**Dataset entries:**

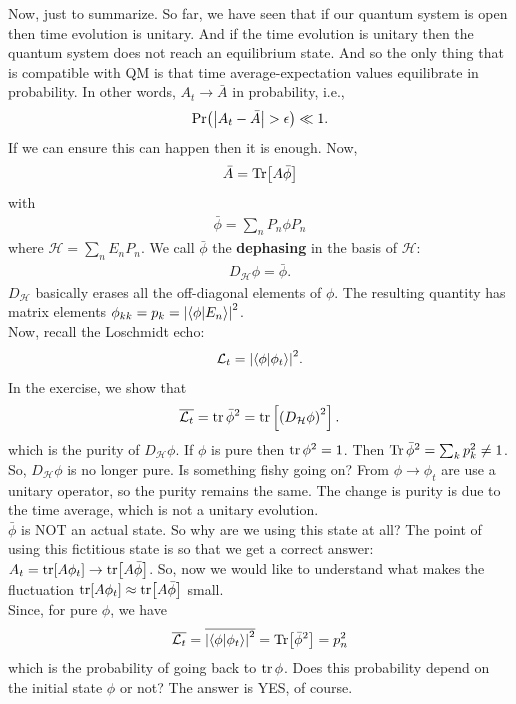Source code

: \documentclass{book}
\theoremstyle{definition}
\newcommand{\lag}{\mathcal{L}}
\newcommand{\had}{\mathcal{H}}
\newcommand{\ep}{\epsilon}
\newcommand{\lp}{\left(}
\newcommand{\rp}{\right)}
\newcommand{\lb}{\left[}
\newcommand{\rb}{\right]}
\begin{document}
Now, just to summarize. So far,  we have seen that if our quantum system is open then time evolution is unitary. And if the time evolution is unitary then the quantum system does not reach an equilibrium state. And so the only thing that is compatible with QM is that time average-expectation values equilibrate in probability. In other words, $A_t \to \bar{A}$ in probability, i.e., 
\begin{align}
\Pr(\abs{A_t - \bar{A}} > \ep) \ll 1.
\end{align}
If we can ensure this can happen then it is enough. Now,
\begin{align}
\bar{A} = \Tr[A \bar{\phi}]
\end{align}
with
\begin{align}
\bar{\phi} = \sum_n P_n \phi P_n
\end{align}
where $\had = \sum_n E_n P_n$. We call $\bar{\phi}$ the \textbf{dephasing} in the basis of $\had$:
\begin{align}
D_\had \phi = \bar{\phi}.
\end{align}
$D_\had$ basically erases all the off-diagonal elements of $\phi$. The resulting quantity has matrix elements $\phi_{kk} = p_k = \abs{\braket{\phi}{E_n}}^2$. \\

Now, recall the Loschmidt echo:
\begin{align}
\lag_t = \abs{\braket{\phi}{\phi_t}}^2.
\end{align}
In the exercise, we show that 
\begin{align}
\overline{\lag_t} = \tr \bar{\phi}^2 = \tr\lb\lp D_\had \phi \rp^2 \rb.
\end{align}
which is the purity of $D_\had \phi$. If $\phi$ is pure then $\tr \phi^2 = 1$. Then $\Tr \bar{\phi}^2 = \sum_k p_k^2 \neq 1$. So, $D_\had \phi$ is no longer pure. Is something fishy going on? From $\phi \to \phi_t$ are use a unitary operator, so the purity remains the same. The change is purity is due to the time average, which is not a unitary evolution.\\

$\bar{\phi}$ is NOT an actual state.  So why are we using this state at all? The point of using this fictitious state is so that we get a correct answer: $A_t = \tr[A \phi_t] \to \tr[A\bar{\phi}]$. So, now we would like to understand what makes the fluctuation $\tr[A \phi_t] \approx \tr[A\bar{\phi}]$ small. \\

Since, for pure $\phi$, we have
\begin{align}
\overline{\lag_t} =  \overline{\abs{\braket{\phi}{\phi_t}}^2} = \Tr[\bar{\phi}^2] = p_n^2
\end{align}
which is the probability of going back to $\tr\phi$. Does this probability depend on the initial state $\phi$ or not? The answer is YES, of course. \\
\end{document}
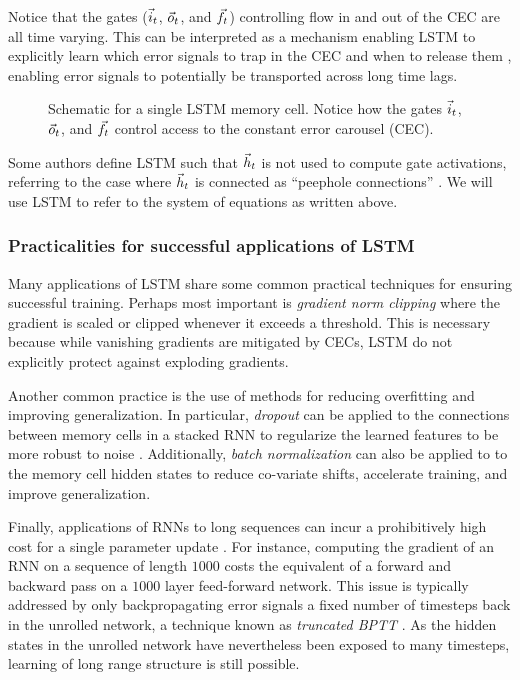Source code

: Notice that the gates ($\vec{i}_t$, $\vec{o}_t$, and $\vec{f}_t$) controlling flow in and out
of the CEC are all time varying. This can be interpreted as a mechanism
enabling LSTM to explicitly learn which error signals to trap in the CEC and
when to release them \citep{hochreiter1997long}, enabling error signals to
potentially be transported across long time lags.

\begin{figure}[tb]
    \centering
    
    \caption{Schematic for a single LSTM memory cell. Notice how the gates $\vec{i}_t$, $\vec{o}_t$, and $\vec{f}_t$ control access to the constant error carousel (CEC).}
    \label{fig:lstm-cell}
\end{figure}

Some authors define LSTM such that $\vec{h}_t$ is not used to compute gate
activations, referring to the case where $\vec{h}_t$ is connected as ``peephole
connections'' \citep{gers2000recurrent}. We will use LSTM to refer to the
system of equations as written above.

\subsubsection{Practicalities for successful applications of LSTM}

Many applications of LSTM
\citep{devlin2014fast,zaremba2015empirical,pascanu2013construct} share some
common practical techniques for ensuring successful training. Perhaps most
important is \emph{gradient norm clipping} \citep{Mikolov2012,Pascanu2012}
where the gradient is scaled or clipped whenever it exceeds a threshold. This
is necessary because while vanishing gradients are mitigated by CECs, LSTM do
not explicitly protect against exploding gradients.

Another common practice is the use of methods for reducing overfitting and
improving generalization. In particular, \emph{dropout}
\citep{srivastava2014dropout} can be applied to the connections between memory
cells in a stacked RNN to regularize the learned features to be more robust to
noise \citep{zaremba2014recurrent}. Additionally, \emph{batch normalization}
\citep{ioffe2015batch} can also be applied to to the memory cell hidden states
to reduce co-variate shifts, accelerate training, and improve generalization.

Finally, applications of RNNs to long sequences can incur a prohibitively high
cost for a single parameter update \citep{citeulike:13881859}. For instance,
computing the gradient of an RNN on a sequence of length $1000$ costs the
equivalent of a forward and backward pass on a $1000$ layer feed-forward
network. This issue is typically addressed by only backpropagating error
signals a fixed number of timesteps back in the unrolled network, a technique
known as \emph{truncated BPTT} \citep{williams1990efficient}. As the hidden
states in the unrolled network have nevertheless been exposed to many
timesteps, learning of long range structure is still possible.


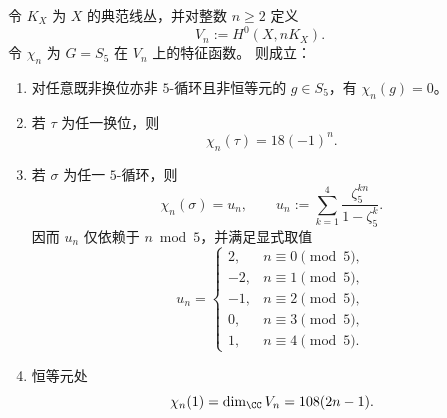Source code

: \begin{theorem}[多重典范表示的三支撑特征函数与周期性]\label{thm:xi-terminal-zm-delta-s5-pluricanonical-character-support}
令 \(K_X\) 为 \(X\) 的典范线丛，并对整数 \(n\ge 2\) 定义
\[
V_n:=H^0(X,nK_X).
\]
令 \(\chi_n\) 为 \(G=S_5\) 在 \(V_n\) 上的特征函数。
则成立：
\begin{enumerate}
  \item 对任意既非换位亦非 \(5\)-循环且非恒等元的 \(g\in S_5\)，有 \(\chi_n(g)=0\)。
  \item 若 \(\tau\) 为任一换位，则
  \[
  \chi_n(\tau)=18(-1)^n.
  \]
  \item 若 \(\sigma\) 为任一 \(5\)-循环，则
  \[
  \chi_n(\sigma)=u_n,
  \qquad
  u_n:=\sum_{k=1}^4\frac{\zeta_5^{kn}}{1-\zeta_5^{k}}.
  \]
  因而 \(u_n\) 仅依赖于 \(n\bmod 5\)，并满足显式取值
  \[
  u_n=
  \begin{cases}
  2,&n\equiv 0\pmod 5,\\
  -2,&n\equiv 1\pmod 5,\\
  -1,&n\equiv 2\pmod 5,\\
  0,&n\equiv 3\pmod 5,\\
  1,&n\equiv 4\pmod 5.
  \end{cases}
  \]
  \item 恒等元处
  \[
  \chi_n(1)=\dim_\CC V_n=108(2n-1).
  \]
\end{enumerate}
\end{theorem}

**Exercise instructions:** Taking the entries above, restate exactly those lines that fall between the line with "improving generalization. In" and the line with "to reduce co-variate", keeping both of those lines too.

**Expected output:**
improving generalization. In particular, \emph{dropout}
\citep{srivastava2014dropout} can be applied to the connections between memory
cells in a stacked RNN to regularize the learned features to be more robust to
noise \citep{zaremba2014recurrent}. Additionally, \emph{batch normalization}
\citep{ioffe2015batch} can also be applied to to the memory cell hidden states
to reduce co-variate shifts, accelerate training, and improve generalization.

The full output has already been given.